MXenes are considered as potential
support materials for nanoconfinement
of MgH2/Mg to improve the hydrogen storage properties.
However, it has never been realized so far due to the stacking and
oxidation problems caused by unexpected surface terminations (−OH,
−O, etc.) on MXenes. In this study, hexadecyl
trimethylammonium bromide was used to build a 3D Ti3C2T
x
architecture of folded nanosheets
to reduce the stacking risk of flakes, and a bottom-up self-assembly
strategy was successfully applied to synthesize ultradispersed MgH2 nanoparticles anchored on the surface of the annealed 3D
Ti3C2T
x
(Ti-MX).
The composite with a 60 wt % loading of MgH2 NPs, 60MgH2@Ti-MX, starts to decompose at 140 °C and is capable
of releasing 3.0 wt % H2 at 150 °C within 2.5 h. In
addition, a reversible capacity up to 4.0 wt % H2 was still
maintained after 60 cycles at 200 °C without obvious loss in
kinetics.
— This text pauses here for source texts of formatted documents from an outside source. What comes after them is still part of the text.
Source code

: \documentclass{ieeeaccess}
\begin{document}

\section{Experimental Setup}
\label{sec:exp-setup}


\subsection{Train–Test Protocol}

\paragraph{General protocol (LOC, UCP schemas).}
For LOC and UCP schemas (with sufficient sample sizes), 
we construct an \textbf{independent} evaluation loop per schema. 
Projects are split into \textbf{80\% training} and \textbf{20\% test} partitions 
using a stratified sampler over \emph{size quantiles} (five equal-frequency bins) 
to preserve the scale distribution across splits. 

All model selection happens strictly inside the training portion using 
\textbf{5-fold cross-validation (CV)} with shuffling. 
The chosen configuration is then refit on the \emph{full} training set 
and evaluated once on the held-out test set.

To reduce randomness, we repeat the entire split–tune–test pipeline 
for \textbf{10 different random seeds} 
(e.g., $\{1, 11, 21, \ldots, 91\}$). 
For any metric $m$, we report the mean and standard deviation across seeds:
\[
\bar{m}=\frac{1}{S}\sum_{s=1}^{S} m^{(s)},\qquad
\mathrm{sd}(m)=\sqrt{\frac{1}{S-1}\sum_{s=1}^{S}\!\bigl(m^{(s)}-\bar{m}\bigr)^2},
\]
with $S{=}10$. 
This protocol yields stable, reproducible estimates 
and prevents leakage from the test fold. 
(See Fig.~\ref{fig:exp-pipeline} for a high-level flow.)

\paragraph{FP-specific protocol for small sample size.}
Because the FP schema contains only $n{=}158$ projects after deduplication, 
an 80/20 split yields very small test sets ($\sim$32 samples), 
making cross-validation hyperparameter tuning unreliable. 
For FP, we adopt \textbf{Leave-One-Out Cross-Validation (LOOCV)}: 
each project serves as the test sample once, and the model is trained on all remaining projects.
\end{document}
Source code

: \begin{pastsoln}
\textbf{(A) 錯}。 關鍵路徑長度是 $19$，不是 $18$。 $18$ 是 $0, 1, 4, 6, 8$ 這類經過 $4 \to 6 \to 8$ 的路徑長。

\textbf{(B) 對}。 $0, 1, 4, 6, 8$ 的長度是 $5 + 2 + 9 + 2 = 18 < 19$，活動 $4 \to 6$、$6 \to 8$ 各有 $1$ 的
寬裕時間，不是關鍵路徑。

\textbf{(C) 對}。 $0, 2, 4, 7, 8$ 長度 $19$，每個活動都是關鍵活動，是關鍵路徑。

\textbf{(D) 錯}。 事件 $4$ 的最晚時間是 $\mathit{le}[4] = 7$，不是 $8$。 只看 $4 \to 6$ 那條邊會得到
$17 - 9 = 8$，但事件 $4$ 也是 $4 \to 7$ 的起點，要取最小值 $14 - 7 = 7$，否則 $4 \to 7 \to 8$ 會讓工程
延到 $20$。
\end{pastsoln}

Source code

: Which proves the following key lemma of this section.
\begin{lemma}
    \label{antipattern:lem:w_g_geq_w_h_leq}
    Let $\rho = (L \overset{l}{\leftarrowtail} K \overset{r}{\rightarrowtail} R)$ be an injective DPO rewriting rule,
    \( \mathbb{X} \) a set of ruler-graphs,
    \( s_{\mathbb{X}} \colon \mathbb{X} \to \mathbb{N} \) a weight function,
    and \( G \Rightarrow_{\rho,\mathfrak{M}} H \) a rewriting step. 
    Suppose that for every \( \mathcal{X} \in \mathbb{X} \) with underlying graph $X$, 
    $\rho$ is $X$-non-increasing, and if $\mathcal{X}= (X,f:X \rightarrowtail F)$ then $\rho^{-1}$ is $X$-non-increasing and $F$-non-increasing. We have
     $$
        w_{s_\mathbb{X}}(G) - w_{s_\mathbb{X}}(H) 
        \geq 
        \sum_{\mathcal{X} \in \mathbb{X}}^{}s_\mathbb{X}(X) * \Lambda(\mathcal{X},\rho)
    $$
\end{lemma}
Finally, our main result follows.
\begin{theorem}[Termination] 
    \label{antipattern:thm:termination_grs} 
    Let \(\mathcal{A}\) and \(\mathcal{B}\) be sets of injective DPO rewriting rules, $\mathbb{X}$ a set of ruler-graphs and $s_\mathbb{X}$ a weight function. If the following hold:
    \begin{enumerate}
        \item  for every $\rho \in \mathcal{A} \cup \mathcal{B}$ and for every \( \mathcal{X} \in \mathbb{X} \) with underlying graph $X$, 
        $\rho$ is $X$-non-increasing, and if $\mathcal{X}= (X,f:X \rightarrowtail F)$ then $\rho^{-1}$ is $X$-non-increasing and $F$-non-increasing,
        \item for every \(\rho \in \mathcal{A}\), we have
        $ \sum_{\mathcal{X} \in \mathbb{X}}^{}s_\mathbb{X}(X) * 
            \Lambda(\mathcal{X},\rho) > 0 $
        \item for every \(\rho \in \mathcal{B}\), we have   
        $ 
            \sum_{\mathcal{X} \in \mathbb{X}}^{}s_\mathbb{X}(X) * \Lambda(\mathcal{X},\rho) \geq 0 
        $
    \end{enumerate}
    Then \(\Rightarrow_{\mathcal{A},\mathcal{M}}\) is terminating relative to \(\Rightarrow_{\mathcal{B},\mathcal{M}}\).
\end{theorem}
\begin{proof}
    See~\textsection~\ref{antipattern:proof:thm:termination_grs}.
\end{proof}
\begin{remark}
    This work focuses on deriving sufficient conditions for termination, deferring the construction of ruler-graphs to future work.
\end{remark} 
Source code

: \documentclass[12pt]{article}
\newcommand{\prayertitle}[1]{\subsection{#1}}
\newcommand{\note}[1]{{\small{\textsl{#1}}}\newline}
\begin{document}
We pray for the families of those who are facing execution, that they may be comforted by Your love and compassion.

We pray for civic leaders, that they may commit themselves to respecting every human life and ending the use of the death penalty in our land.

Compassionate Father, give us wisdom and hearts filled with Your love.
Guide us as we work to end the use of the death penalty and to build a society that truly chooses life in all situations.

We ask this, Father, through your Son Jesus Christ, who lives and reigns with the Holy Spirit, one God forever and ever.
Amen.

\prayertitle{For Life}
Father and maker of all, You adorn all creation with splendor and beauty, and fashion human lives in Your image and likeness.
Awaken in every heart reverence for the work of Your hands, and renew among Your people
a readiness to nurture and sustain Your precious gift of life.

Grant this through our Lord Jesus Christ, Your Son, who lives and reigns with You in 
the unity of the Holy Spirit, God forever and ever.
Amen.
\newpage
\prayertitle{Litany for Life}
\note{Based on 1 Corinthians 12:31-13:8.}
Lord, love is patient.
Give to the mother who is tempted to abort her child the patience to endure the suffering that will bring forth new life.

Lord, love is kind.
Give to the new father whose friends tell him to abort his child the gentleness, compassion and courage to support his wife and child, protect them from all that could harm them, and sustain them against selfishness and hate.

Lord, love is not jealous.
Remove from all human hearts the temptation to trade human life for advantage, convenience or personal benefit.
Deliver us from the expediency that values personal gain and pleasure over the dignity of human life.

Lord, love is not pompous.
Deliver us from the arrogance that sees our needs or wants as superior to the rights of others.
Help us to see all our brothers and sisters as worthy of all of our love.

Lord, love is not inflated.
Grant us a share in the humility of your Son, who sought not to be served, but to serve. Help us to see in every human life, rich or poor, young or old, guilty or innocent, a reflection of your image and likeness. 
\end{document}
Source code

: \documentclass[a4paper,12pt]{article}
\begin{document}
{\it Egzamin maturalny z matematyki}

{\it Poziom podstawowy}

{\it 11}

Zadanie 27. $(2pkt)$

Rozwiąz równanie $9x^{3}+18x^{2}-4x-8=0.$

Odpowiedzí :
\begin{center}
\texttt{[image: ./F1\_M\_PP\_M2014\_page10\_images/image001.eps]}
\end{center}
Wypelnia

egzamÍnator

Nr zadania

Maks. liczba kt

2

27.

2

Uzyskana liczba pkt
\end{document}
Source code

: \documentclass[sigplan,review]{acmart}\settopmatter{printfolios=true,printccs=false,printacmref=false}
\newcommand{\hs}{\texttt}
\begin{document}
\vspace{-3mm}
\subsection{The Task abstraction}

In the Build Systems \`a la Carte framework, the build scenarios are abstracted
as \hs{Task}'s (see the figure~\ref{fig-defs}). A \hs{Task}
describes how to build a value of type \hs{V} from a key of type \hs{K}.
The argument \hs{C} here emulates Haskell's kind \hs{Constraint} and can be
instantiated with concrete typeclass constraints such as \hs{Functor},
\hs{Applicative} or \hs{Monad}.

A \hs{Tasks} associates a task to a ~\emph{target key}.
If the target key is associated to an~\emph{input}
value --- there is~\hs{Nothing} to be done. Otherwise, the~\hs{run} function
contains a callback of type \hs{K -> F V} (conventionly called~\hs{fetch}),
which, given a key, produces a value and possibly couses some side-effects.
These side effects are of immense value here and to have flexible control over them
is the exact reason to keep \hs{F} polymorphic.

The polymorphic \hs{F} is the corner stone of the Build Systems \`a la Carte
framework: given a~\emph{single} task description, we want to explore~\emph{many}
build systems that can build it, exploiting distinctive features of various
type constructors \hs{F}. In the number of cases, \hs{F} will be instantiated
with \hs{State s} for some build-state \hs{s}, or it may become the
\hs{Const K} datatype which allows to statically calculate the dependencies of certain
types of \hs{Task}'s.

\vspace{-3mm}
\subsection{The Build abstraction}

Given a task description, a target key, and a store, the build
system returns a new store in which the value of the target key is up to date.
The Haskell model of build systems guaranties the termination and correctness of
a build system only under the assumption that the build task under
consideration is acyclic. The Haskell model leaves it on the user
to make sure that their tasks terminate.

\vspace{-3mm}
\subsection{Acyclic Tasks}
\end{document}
In situ high-resolution TEM observations
of the decomposition process together with other analyses revealed
that the nanosize effect caused by the nanoconfinement and the multiphasic
interfaces between MgH2(Mg) and Ti-MX, especially the in situ formed catalytic TiH2, were main reasons
accounting for the superior hydrogen sorption performances.